Monday 17 January 2011

Logistics:Air Versus Sea



In an earlier post we mentioned that sea based logistics costs less than land based logistics.

Air based logistics is the most expensive of all.

Combat aircraft can deploy quickly over long distances,if they are supported by expensive fleets of aerial refuelling aircraft.

But combat aircraft are no use at all without runways,fuel bowsers,bombs,parts,technicians and all kinds of support equipment which must also be moved around the World.


During the liberation of Kuwait in 1990  1991 (Operation Granby),Britain's Royal Air Force used VC10 transport aircraft to deliver bombs to the Persian Gulf.

Each VC10 could carry up to 50 1,000 pound bombs on each trip.


It would have taken 120 VC10 flights to deliver those bombs by air.

It would have taken just 1 trip by a small cargo ship to deliver them by sea.

A ship would cost less to buy and operate than even a single VC10.

The VC10 might be able to deliver 50 bombs more quickly than the ship but the ship would deliver 6,000 bombs far more quickly than the aircraft.

It would take a single VC10 at least 4 months to deliver 6,000 bombs to the Gulf.

It would take a ship about a week.


The Royal Air Force also used VC10s and Hercules' to deliver bombs to Ascension Island during the Falklands War.



In the recent past,the United States Air Force has also used aircraft to transport bombs for it's land based bombers during Operation Enduring Freedom,the invasion of Afghanistan in 2001.

This was discussed in "STRATEGIC DEPLOYMENT REQUIREMENTS FOR AN  EXPEDITIONARY ARMY" by Lieutenant Colonel David D. Briggs,United States Army:


"The benefit of pre-positioning logistics stocks and equipment afloat can not be overestimated.


 This is not just a matter of having the stocks,but making the strategic decision early enough to have an effect that encourages more cargo to be moved via surface rather than the dependency on air.


In a recent instance of indecision and the air-centric associated costs,during the bombing campaign in Afghanistan in 2001,the Air Force stood on the verge of running short of precision guided munitions and 2000 lbs. bombs.


The bombs and Joint Direct Attack Munition (JDAM) kits were flown to Diego Garcia from CONUS for several weeks before the Air Force decided to release one of its pre-positioned ammunition ships, the MV (Motor Vessel) Major Bernard L. Fisher.


The need to fly these critical munitions as cargo bled throughput  and airlift assets away from the transportation and deployment of other cargo.

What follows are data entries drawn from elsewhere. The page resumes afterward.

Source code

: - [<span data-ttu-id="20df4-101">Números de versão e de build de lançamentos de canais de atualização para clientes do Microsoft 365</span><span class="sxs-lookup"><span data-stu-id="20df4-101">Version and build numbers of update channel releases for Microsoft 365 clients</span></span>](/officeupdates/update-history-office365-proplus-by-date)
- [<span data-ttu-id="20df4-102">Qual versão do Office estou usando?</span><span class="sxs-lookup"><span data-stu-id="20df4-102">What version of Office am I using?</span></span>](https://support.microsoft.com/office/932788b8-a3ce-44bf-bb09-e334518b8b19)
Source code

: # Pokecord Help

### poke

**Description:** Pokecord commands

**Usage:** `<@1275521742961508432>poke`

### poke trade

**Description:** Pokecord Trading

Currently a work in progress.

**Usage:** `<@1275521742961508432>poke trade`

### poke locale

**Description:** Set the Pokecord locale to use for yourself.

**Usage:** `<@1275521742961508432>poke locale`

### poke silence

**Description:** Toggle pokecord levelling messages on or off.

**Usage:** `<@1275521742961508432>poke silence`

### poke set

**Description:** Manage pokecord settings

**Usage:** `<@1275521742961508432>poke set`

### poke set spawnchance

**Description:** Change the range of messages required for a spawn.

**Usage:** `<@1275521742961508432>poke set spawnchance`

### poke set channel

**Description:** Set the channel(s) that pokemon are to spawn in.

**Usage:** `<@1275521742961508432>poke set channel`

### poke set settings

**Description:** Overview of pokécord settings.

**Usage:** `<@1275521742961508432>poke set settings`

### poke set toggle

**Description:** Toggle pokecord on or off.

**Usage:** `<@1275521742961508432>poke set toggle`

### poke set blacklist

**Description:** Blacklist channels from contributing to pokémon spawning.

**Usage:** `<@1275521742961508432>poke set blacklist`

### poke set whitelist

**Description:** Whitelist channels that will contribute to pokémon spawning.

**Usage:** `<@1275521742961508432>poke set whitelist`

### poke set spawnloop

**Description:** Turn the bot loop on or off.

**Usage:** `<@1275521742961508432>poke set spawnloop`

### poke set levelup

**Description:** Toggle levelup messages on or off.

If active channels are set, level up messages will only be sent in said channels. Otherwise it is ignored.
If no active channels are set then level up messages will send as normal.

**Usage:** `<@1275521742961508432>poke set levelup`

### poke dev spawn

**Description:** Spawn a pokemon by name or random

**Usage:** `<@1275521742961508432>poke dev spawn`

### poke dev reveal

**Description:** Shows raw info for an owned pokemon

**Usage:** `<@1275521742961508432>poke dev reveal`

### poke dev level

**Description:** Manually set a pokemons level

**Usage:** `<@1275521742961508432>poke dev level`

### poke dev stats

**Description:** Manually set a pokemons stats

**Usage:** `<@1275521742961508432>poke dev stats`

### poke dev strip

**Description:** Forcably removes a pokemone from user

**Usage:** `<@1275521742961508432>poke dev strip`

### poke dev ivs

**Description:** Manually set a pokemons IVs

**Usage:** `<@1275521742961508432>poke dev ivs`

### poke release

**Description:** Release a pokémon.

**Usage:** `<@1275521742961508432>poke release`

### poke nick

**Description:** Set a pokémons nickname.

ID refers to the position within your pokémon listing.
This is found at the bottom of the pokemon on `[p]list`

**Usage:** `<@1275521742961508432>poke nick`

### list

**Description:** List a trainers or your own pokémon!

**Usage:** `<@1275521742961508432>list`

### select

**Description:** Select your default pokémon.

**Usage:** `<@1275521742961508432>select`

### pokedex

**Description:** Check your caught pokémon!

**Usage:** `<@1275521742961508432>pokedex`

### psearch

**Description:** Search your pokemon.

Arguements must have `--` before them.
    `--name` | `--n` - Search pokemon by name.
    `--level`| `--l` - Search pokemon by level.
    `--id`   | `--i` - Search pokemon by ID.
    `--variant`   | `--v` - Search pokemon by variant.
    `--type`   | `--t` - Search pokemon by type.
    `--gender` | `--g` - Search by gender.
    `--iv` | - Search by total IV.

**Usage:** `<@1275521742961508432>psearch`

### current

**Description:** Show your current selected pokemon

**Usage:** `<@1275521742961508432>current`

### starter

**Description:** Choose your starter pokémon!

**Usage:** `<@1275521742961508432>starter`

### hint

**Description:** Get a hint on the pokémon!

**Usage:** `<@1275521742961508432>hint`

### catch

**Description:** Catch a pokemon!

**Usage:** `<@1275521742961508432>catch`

In terms of the cost in delaying a modal transportation decision,a USTRANSCOM brief to the
Defense Science Board in 2002 showed that moving 16 thousand JDAM to Diego Garcia by air cost $253 million,vice a surface deployment and utilization of pre-positioned stocks costing only $10.7 million."





According to "INTERTHEATER AIRLIFT CHALLENGES OF OPERATION ENDURING FREEDOM" by Dr. Daniel L. Haulman:

"If more air munitions had been deployed on pre-positioned ships or at land bases in or near the theater during ENDURING FREEDOM,the number of hazardous airlift flights could have been reduced.

 Increasing forward-deployed precision-guided munition stockpiles would release more airlift assets for the transportation of other cargo.


At one point,the base at Diego Garcia nearly ran out of munitions for the warplanes it was
sending to Afghanistan.

The need to airlift such weapons to Diego Garcia for accelerated combat air operations from that Indian Ocean island demanded more airlift resources and increased risks.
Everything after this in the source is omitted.